Rina menundukkan wajahnya dengan mata bengkaknya, hari ini ia banyak sekali menangis terutama saat ia harus dipisahkan oleh putranya sendiri. Namun setelah mendengar penuturan bundanya, tentang bagaimana bundanya itu kesepian di rumahnya selama ini sampai harus bekerja. Rina jadi bisa merasakan apa yang dialami bundanya, dan mungkin perasaannya sekarang tidak akan seberapa bila dibandingkan dengan perasaan bundanya yang cuma bisa bertemu dengannya beberapa kali dalam setahun setelah sekian lamanya.

Sekarang Rina juga bisa mengerti, kenapa bundanya sering memintanya untuk video call setiap malamnya, bundanya ingin melihatnya baik-baik saja meskipun di hatinya sebenarnya sangat ingin bertemu dengannya. Dengan lembut, Rina merengkuh tangan bundanya dan menatap matanya.

"Kenapa Bunda enggak pakai uangnya?" tanya Rina kali ini.

"Untuk apa? Bunda kan punya uang sendiri. Bunda bekerja selain karena Bunda kesepian di rumah, Bunda juga enggak mau tergantung sama kamu, apalagi kamu mengirimi Bunda dengan uang suami kamu. Jadi Bunda membiarkannya di rekening, Bunda juga berpikir kalau kamu mungkin enggak akan selamanya dengan Ali. Dan ternyata felling Bunda benar, kamu dan Ali akan bercerai sekarang."

"Dulu, Bunda sempat berpikir kalau kamu pasti akan bahagia bersama dengan Ali. Dia anak dari sahabat Ayah kamu, yang jelas-jelas sangat baik dengan kita. Tapi semakin lama, kamu semakin jauh dari Bunda, kamu juga enggak pernah terlihat bahagia. Mungkin bibir kamu tersenyum, tapi Bunda merasa kalau semua itu palsu." Wanita itu merengkuh tangan putrinya dengan tatapan bersalah.

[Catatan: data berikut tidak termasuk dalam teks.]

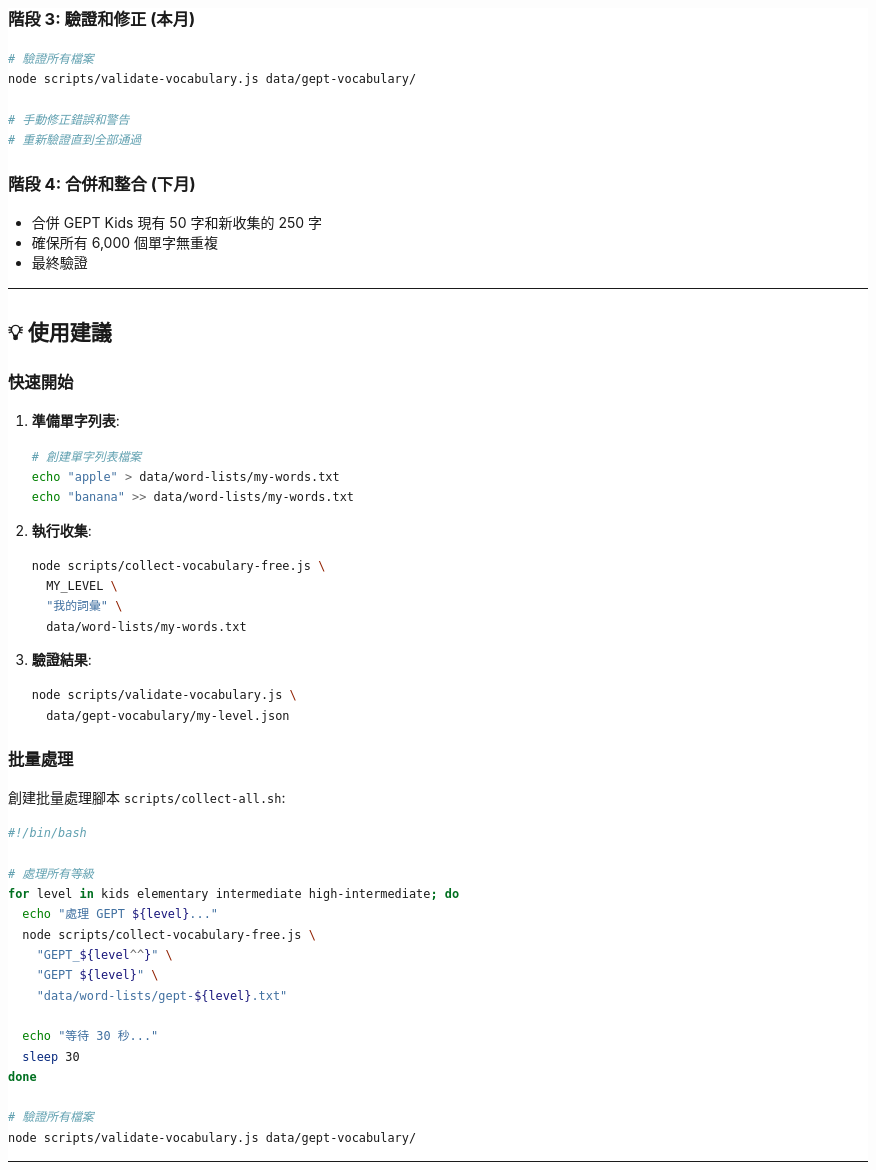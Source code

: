 ### 階段 3: 驗證和修正 (本月)

```bash
# 驗證所有檔案
node scripts/validate-vocabulary.js data/gept-vocabulary/

# 手動修正錯誤和警告
# 重新驗證直到全部通過
```

### 階段 4: 合併和整合 (下月)

- 合併 GEPT Kids 現有 50 字和新收集的 250 字
- 確保所有 6,000 個單字無重複
- 最終驗證

---

## 💡 使用建議

### 快速開始

1. **準備單字列表**:
   ```bash
   # 創建單字列表檔案
   echo "apple" > data/word-lists/my-words.txt
   echo "banana" >> data/word-lists/my-words.txt
   ```

2. **執行收集**:
   ```bash
   node scripts/collect-vocabulary-free.js \
     MY_LEVEL \
     "我的詞彙" \
     data/word-lists/my-words.txt
   ```

3. **驗證結果**:
   ```bash
   node scripts/validate-vocabulary.js \
     data/gept-vocabulary/my-level.json
   ```

### 批量處理

創建批量處理腳本 `scripts/collect-all.sh`:

```bash
#!/bin/bash

# 處理所有等級
for level in kids elementary intermediate high-intermediate; do
  echo "處理 GEPT ${level}..."
  node scripts/collect-vocabulary-free.js \
    "GEPT_${level^^}" \
    "GEPT ${level}" \
    "data/word-lists/gept-${level}.txt"
  
  echo "等待 30 秒..."
  sleep 30
done

# 驗證所有檔案
node scripts/validate-vocabulary.js data/gept-vocabulary/
```

---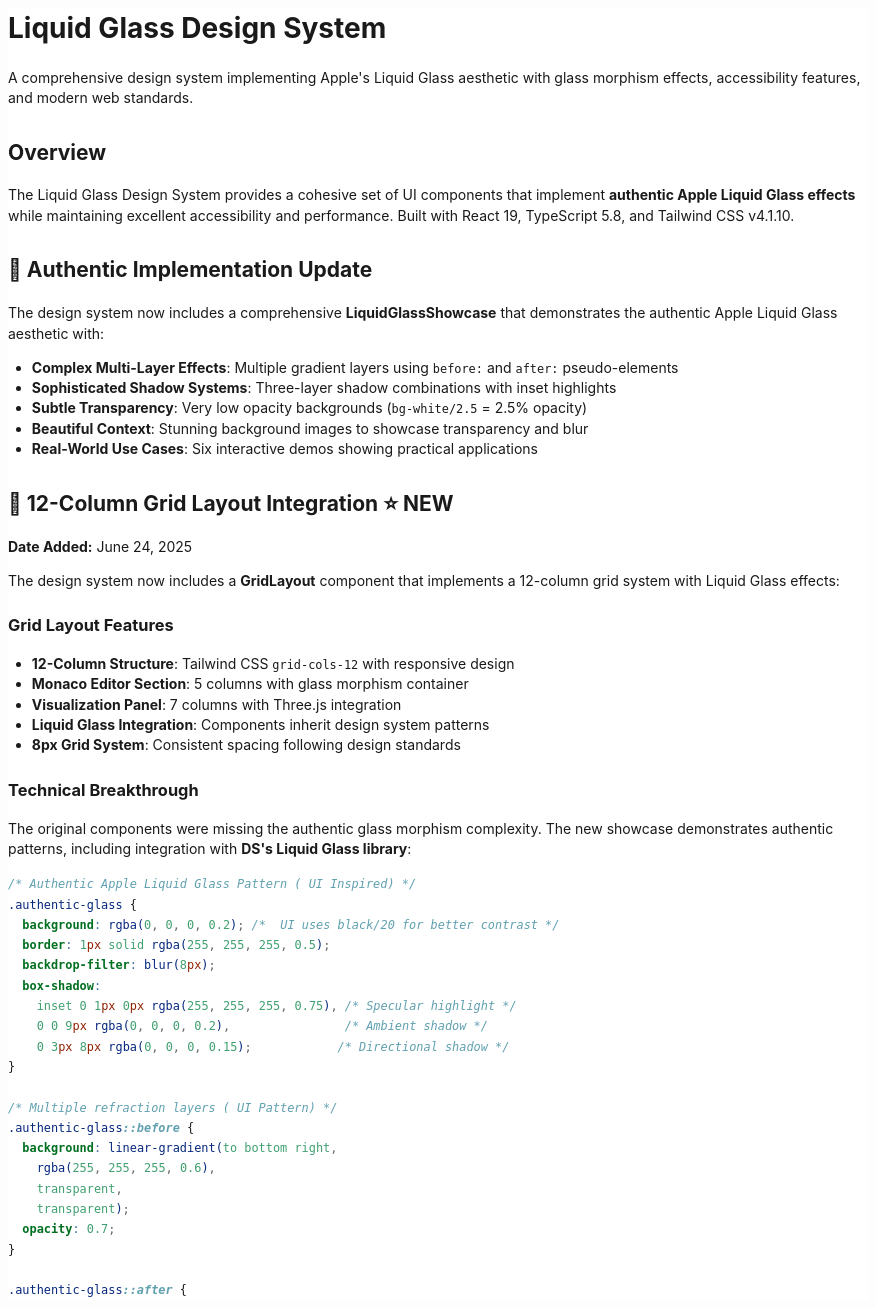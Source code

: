 # Liquid Glass Design System

A comprehensive design system implementing Apple's Liquid Glass aesthetic with glass morphism effects, accessibility features, and modern web standards.

## Overview

The Liquid Glass Design System provides a cohesive set of UI components that implement **authentic Apple Liquid Glass effects** while maintaining excellent accessibility and performance. Built with React 19, TypeScript 5.8, and Tailwind CSS v4.1.10.

## 🎨 **Authentic Implementation Update**

The design system now includes a comprehensive **LiquidGlassShowcase** that demonstrates the authentic Apple Liquid Glass aesthetic with:

- **Complex Multi-Layer Effects**: Multiple gradient layers using `before:` and `after:` pseudo-elements
- **Sophisticated Shadow Systems**: Three-layer shadow combinations with inset highlights
- **Subtle Transparency**: Very low opacity backgrounds (`bg-white/2.5` = 2.5% opacity)
- **Beautiful Context**: Stunning background images to showcase transparency and blur
- **Real-World Use Cases**: Six interactive demos showing practical applications

## 📐 **12-Column Grid Layout Integration** ⭐ **NEW**

**Date Added:** June 24, 2025

The design system now includes a **GridLayout** component that implements a 12-column grid system with Liquid Glass effects:

### **Grid Layout Features**
- **12-Column Structure**: Tailwind CSS `grid-cols-12` with responsive design
- **Monaco Editor Section**: 5 columns with glass morphism container
- **Visualization Panel**: 7 columns with Three.js integration
- **Liquid Glass Integration**: Components inherit design system patterns
- **8px Grid System**: Consistent spacing following design standards

### Technical Breakthrough
The original components were missing the authentic glass morphism complexity. The new showcase demonstrates authentic patterns, including integration with **DS's Liquid Glass library**:

```css
/* Authentic Apple Liquid Glass Pattern ( UI Inspired) */
.authentic-glass {
  background: rgba(0, 0, 0, 0.2); /*  UI uses black/20 for better contrast */
  border: 1px solid rgba(255, 255, 255, 0.5);
  backdrop-filter: blur(8px);
  box-shadow:
    inset 0 1px 0px rgba(255, 255, 255, 0.75), /* Specular highlight */
    0 0 9px rgba(0, 0, 0, 0.2),                /* Ambient shadow */
    0 3px 8px rgba(0, 0, 0, 0.15);            /* Directional shadow */
}

/* Multiple refraction layers ( UI Pattern) */
.authentic-glass::before {
  background: linear-gradient(to bottom right,
    rgba(255, 255, 255, 0.6),
    transparent,
    transparent);
  opacity: 0.7;
}

.authentic-glass::after {
```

"Maafkan Bunda," ujarnya lagi.

"Kenapa Bunda malah minta maaf?"

"Karena Bunda kamu harus melewati banyak penderitaan dari suami kamu, padahal sejak kecil kamu juga enggak pernah bahagia, kamu enggak pernah merasakan kasih sayang seorang ayah, kamu juga sempat di-bully karena itu. Bahkan saat kamu beranjak remaja, kamu harus bekerja untuk memenuhi kebutuhan kamu sendiri, kamu enggak pernah bahagia sampai sekarang." Wanita itu menitikkan air matanya, membuat putrinya turut menangis karena ucapannya.

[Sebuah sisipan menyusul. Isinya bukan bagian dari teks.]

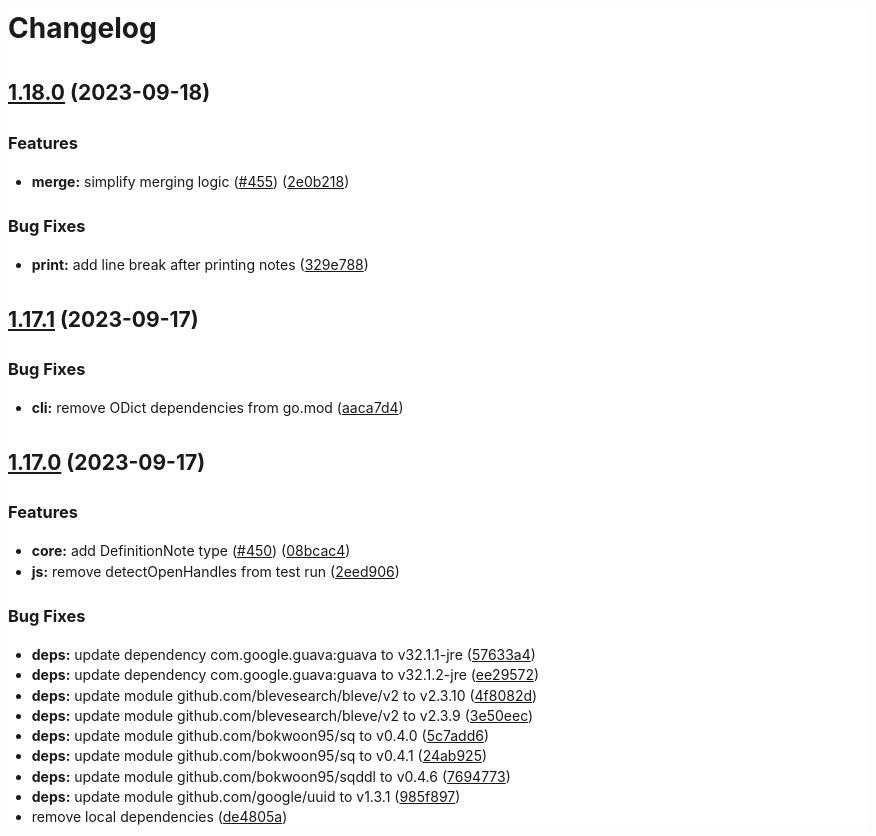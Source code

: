 # Changelog

## [1.18.0](https://github.com/TheOpenDictionary/odict/compare/v1.17.1...v1.18.0) (2023-09-18)


### Features

* **merge:** simplify merging logic ([#455](https://github.com/TheOpenDictionary/odict/issues/455)) ([2e0b218](https://github.com/TheOpenDictionary/odict/commit/2e0b2186543d065272a3996c3edef8421c427280))


### Bug Fixes

* **print:** add line break after printing notes ([329e788](https://github.com/TheOpenDictionary/odict/commit/329e788a71e094a9ebaa0af9386bfa739eb899ac))

## [1.17.1](https://github.com/TheOpenDictionary/odict/compare/v1.17.0...v1.17.1) (2023-09-17)


### Bug Fixes

* **cli:** remove ODict dependencies from go.mod ([aaca7d4](https://github.com/TheOpenDictionary/odict/commit/aaca7d4de126f72e2ab4100cedccd493ff6eff15))

## [1.17.0](https://github.com/TheOpenDictionary/odict/compare/v1.16.1...v1.17.0) (2023-09-17)


### Features

* **core:** add DefinitionNote type ([#450](https://github.com/TheOpenDictionary/odict/issues/450)) ([08bcac4](https://github.com/TheOpenDictionary/odict/commit/08bcac4b0710112166d6a43429fbb2f0c784c241))
* **js:** remove detectOpenHandles from test run ([2eed906](https://github.com/TheOpenDictionary/odict/commit/2eed906830a569a89b9f74d4a5058f71fde8dd10))


### Bug Fixes

* **deps:** update dependency com.google.guava:guava to v32.1.1-jre ([57633a4](https://github.com/TheOpenDictionary/odict/commit/57633a471cbc92a7c5c64ca497e53c5f8db78b8b))
* **deps:** update dependency com.google.guava:guava to v32.1.2-jre ([ee29572](https://github.com/TheOpenDictionary/odict/commit/ee2957265f48d7041a01dc238e555ad6aa6d27c8))
* **deps:** update module github.com/blevesearch/bleve/v2 to v2.3.10 ([4f8082d](https://github.com/TheOpenDictionary/odict/commit/4f8082d8a48933fc9a1dd8693eea57763e3ee70b))
* **deps:** update module github.com/blevesearch/bleve/v2 to v2.3.9 ([3e50eec](https://github.com/TheOpenDictionary/odict/commit/3e50eec8268e25a5f122c58e1802c6a97e70136b))
* **deps:** update module github.com/bokwoon95/sq to v0.4.0 ([5c7add6](https://github.com/TheOpenDictionary/odict/commit/5c7add66de99e0e0b8074fb16470a2e2db15f940))
* **deps:** update module github.com/bokwoon95/sq to v0.4.1 ([24ab925](https://github.com/TheOpenDictionary/odict/commit/24ab92554cced324a31eac266778c43b05caa87a))
* **deps:** update module github.com/bokwoon95/sqddl to v0.4.6 ([7694773](https://github.com/TheOpenDictionary/odict/commit/76947734f3a704d9970e40662e492ce0b36ac904))
* **deps:** update module github.com/google/uuid to v1.3.1 ([985f897](https://github.com/TheOpenDictionary/odict/commit/985f897345e924636976f7897039aa19a8153958))
* remove local dependencies ([de4805a](https://github.com/TheOpenDictionary/odict/commit/de4805a008d706326c3be317311c5092cd4ee43f))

"Kalau Bunda bisa menukar nyawa Bunda demi kebahagiaan kamu, Bunda pasti sudah melakukannya sejak lama," ujarnya lagi sembari menyentuh dadanya seolah apa yang dikatakannya adalah benar-benar dari hatinya.

"Jangan bicara seperti itu, Bunda. Mungkin aku kurang beruntung dalam hal kebahagiaan, tapi bukan berarti aku enggak pernah bahagia sama sekali. Bunda tetap sehat dan hidup bersamaku di dunia ini, rasanya sudah cukup membuat aku bahagia. Lalu Tuhan dengan baiknya Dia, aku diberi titipan seorang anak yaitu Rian, karena itu kebahagiaan aku semakin bertambah. Mungkin kehidupan aku enggak bisa dikatakan sempurna, tapi keberadaan Bunda dan Rian itu sudah cukup buat aku bahagia untuk melalui ini semua."

"Kamu selalu menjadi anak yang baik, Rin. Bunda beruntung punya anak seperti kamu," ujar bundanya yang justru ditundukkan wajah oleh Rina.

"Aku minta maaf, Bunda."

"Kenapa kamu malah minta maaf?"

"Aku minta maaf karena aku terlalu menuruti keinginan Mas Ali untuk enggak pulang menemui Bunda, padahal di sini Bunda sangat merindukan aku dan Rian. Aku baru saja kehilangan calon bayiku, dan sekarang aku juga harus jauh dari anakku. Meskipun enggak bisa dibandingkan, tapi aku paham dengan apa yang Bunda rasakan selama ini. Maafkan aku, Bunda." Rina berujar tulus yang disenyumi oleh bundanya.

"Enggak apa-apa. Sebagai seorang istri, kamu memang harus patuh dengan suami kamu, jadi Bunda bisa mengerti."

"Tapi sayangnya Mas Ali yang enggak pernah mau mengerti," sambung Rina dengan tatapan bersalah, terutama saat mengingat bagaimana suaminya itu begitu mengekangnya dan menyuruhnya melakukan apapun yang diinginkannya.